# TASK TO CARRY OUT:
Read the data, and whenever a line holds the word "README", report that line.

# EXTRACTED MATERIAL:

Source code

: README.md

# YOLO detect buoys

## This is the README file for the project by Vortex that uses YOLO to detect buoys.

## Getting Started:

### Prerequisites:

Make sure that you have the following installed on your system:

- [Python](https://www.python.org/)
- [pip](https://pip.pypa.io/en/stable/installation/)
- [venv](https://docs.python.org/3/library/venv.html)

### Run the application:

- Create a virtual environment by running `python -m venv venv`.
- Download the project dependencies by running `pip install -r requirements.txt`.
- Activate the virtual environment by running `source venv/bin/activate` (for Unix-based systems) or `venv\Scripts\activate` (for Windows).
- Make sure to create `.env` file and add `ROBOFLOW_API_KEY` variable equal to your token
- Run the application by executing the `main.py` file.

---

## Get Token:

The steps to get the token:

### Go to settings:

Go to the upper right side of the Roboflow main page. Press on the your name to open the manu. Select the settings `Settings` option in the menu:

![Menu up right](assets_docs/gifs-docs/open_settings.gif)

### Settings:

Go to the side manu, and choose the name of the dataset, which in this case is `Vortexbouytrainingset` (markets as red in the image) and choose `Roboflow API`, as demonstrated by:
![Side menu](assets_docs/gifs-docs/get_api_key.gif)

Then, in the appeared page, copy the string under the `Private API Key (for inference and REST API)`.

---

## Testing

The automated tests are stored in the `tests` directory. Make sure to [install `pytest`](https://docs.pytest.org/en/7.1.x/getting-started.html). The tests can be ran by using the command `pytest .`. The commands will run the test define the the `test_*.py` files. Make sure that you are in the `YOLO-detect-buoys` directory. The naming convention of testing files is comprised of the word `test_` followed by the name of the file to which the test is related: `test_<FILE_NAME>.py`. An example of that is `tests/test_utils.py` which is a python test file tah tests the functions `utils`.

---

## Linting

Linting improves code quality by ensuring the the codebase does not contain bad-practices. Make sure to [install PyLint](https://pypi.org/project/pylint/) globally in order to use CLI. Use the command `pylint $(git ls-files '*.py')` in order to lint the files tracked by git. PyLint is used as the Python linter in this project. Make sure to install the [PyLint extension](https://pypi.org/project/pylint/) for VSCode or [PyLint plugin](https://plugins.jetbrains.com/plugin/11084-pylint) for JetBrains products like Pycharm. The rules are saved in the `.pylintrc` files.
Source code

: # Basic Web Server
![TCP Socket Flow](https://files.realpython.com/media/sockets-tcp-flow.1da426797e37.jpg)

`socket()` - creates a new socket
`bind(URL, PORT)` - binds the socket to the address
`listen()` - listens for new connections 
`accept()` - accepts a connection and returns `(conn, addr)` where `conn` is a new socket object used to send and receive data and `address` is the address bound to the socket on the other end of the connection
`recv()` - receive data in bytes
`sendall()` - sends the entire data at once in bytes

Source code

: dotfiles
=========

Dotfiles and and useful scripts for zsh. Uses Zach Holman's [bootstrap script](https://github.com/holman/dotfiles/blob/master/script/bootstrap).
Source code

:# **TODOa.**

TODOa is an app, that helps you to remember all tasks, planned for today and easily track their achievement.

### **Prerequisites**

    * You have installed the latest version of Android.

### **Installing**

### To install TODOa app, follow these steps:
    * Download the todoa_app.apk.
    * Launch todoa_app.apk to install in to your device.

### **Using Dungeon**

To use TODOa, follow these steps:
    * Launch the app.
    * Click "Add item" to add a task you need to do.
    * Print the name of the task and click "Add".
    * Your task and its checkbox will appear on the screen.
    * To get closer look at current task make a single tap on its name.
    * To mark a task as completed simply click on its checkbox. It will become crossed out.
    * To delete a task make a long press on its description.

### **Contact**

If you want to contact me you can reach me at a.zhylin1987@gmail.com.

# TASK RESULT:
: README.md
## This is the README file for the project by Vortex that uses YOLO to detect buoys.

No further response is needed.